A spring must be compressed and inserted into two circular holders on the assembly component. The relaxed length of the spring is longer than the available space, so the spring must be compressed during placement. This task introduces the challenge of manipulating compliant objects that resist deformation and may slip or move unpredictably when compressed.

The difficulty for the robot is to maintain control of the spring while compressing it and positioning it accurately within the holders. 
The robot must also ensure that the spring remains in place after release, as improper placement can cause the spring to pop out or not be fully seated.

.. image:: images/spring_placement_finished.png
    :alt: Spring placement
    :align: center
    :width: 400px

Test Objective:
^^^^^^^^^^^^^^^

This task assesses the robot's ability to handle and assemble compliant, deformable objects that require forceful manipulation and precise placement.

Success Criteria:
^^^^^^^^^^^^^^^^^

- The spring is fully positioned within the two circular holders.
- The spring remains in place after release.
- The spring is not protruding or misaligned.

Task 3: Circlip Assembly
------------------------

Description:
^^^^^^^^^^^^

A circlip, also known as a retaining ring or snap ring, is a type of fastener that fits into a machined groove on a shaft or inside a bore to secure components in place. 
Circlips are typically made of spring steel and are designed to be elastically deformed during installation or removal. 
They provide a removable shoulder that prevents lateral movement of parts, such as bearings or gears, along a shaft.

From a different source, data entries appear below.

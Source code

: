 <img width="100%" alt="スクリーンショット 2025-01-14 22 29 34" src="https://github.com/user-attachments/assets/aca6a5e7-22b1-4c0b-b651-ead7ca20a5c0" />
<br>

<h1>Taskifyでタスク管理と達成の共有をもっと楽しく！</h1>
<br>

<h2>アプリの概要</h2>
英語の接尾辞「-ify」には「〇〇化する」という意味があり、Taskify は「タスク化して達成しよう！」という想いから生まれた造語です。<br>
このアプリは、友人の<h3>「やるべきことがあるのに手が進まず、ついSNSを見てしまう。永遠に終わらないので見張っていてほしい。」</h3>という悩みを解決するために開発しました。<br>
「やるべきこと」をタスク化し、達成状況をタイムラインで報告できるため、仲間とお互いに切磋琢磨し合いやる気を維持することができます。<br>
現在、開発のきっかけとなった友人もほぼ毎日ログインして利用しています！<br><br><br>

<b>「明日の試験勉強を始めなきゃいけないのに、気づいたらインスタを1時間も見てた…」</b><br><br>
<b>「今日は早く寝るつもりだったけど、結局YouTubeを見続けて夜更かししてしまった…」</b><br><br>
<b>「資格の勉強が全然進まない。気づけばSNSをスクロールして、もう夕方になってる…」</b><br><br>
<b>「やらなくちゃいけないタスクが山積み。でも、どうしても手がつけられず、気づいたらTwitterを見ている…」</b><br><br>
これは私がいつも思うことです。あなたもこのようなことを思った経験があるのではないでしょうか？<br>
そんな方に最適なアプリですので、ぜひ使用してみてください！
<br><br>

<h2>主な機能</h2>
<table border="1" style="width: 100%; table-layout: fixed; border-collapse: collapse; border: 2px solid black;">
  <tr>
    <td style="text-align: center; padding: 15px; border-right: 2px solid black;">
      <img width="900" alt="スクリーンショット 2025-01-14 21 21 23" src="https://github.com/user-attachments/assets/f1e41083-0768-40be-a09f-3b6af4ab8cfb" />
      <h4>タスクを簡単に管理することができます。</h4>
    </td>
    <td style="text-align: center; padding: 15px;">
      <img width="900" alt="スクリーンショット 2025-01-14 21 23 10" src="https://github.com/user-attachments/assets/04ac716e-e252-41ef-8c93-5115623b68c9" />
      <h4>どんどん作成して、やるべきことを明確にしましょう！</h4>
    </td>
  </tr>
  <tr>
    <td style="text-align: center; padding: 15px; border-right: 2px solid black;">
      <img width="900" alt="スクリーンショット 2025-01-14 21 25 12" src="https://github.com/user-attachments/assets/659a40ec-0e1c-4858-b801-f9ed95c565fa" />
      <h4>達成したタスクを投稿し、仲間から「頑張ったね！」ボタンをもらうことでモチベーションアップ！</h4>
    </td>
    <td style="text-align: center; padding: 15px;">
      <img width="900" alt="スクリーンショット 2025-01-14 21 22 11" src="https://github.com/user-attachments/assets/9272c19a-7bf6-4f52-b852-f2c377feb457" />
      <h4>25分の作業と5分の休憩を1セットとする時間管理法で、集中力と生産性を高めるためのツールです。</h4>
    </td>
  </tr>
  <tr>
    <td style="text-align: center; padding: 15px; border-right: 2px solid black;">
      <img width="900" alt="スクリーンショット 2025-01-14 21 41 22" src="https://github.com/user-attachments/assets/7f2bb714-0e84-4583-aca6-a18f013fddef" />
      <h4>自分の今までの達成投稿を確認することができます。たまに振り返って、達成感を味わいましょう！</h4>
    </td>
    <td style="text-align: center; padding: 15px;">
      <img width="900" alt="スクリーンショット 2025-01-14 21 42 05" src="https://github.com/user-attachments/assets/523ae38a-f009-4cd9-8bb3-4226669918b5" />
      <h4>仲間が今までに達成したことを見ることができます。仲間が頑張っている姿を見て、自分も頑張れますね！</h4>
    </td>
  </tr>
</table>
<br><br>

In this task, a circlip must be expanded and placed into a retaining ring groove on a shaft of the assembly component. 
The circlip is a flexible ring that must be elastically deformed (expanded) to fit over the shaft, and then released so it contracts into the groove. 
This task highlights the challenge of manipulating small, flexible parts that require precise deformation and alignment.

The main difficulty is expanding the circlip enough to clear the shaft without overstretching or dropping it, and then aligning it accurately with the groove before releasing. 
The robot must also verify that the circlip is fully seated in the groove, as improper placement can result in incomplete assembly.


Test Objective:
^^^^^^^^^^^^^^^

This task evaluates the robot's ability to manipulate and assemble small, flexible components that require controlled deformation and precise placement.

Success Criteria:
^^^^^^^^^^^^^^^^^

- The circlip is correctly placed inside the groove of the assembly component.
- The circlip is fully seated and retained in the groove.
- The circlip does not fall off or sit above the groove after placement.


Task 3.1: Circlip Removal
-------------------------

Description:
^^^^^^^^^^^^

This task is a variation of Task 3, where the robot must remove a circlip from a retaining ring groove on a shaft of the assembly component.
The circlip is already installed, and the robot must expand it to clear the shaft and then remove it without damaging the circlip or the assembly component.
Difficulties lie not only in controlling the expansion of the circlip but also even just grasping the holes of the circlip without slipping.

Test Objective:
^^^^^^^^^^^^^^^

This task assesses the robot's ability to handle and manipulate small, flexible components that require controlled deformation for removal.

Success Criteria:
^^^^^^^^^^^^^^^^^

- The circlip is successfully removed from the groove without damage.
- The circlip is placed in a designated area after removal.